L'araignée loup Camptocosa parallela chasse activement sa proie, contrairement à d'autres prédateurs ©️ MPI f. Chemical Ecology/ P. Kumar

Une analyse approfondie montre que l'enzyme joue un rôle dans le transport de la nicotine ingérée depuis l'intestin jusque dans l'hémolymphe qui permet d'exhaler la nicotine par les spiracles, qui correspondent à l'organe nasal des chenilles. Les chenilles exhalent une petite fraction de cette nicotine. Et cette odeur fonctionne comme un signal anti-araignée. Par contre, d'autres prédateurs de la Manduca sexta, tels que les punaises ou les fourmi-lions, semblent parfaitement indifférents à cette halitose défensive.

La nicotine, substance défensive dans leur plante hôte, est trop toxique pour que les larves puissent la stocker. Le gros est excrété. Le fait que les larves recyclent une quantité minuscule de toxine pour leurs propres besoins défensifs pour écarter les araignées en produisant une halitose toxique a surpris les scientifiques : "Cette stratégie d'haleine toxique comme moyen de défense est sans précédent," rapporte Ian Baldwin.

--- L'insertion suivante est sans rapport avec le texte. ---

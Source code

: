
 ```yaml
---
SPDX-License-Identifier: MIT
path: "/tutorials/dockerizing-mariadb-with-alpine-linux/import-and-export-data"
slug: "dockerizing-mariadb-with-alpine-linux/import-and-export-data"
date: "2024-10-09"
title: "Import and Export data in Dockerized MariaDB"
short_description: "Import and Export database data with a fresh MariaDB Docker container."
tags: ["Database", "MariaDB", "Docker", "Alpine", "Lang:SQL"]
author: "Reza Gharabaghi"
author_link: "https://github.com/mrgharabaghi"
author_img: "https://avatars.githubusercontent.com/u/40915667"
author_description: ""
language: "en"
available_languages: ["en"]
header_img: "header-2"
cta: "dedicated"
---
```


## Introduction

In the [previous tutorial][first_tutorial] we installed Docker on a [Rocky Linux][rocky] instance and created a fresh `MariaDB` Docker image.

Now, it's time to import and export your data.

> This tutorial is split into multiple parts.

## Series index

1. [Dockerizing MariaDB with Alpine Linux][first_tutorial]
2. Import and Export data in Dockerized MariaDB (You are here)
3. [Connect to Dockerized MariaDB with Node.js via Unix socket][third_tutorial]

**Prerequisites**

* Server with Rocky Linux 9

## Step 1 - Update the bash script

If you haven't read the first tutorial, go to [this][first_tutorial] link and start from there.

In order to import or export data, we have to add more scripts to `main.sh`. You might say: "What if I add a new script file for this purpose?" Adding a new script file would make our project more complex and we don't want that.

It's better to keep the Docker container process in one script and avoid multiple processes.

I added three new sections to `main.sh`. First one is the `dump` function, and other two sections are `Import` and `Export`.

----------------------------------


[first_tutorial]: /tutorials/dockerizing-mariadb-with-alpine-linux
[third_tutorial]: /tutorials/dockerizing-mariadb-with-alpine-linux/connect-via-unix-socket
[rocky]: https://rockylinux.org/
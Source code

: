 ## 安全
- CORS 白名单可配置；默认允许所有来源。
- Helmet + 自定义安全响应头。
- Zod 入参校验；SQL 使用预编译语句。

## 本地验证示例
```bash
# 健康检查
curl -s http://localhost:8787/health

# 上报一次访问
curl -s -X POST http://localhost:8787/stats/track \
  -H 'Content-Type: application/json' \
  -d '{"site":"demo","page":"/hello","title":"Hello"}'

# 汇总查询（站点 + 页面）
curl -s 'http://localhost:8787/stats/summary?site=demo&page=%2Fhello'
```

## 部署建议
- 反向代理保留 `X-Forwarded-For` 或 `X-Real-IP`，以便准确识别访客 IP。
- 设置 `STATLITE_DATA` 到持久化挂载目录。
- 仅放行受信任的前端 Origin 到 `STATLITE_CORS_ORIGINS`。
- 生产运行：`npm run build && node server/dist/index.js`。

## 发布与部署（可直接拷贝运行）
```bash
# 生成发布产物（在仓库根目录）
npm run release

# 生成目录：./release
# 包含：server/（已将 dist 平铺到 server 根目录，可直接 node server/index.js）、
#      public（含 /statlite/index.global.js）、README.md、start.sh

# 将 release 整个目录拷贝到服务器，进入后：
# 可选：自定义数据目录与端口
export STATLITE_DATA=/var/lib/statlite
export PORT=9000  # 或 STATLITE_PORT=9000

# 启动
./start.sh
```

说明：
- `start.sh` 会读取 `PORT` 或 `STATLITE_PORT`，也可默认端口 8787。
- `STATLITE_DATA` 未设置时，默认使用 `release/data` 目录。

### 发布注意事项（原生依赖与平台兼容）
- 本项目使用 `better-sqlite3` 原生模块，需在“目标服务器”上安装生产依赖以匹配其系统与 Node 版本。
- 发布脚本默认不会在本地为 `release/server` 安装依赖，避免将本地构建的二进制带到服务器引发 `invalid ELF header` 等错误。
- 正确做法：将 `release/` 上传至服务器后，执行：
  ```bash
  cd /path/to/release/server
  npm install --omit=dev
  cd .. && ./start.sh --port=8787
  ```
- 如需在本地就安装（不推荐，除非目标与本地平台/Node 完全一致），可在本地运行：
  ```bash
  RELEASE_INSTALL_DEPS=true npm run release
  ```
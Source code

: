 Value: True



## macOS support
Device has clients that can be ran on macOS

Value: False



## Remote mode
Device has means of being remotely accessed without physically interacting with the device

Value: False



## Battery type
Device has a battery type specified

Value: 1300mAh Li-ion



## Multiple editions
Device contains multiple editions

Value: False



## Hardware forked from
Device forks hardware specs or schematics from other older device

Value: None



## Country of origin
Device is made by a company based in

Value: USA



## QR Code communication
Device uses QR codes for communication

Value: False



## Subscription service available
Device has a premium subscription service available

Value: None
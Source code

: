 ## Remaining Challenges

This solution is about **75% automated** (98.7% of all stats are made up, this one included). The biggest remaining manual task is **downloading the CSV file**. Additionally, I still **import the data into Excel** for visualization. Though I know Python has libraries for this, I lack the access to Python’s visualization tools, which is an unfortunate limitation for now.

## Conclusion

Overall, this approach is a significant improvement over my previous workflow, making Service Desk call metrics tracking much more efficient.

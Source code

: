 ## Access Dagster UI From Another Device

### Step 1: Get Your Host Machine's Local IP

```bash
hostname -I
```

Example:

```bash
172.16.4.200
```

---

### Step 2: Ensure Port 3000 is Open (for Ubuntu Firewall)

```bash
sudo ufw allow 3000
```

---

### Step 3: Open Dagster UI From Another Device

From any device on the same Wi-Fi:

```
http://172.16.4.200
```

L'exemple de l'araignée loup illustre l'efficacité d'une combinaison de l'approche biologie moléculaire et de l'histoire naturelle pour comprendre la fonction des gènes au niveau de l'organisme. Les scientifiques du Service d'Ecologie Moléculaire que dirige Baldwin, un pionnier de cette approche, y voient une approche objective : il "ne faut donc pas hésiter à interroger l'écosystème. La Nature est notre meilleur professeur," résume le Pr Baldwin. "Elle est l'arbitre dans la lutte pour la survie. La mise en lumière des onctions du gène passe par l'étude des organismes dans leur environnement d'origine, ce qui est vrai aussi de tout ce que nous ignorons de la vie sauvage."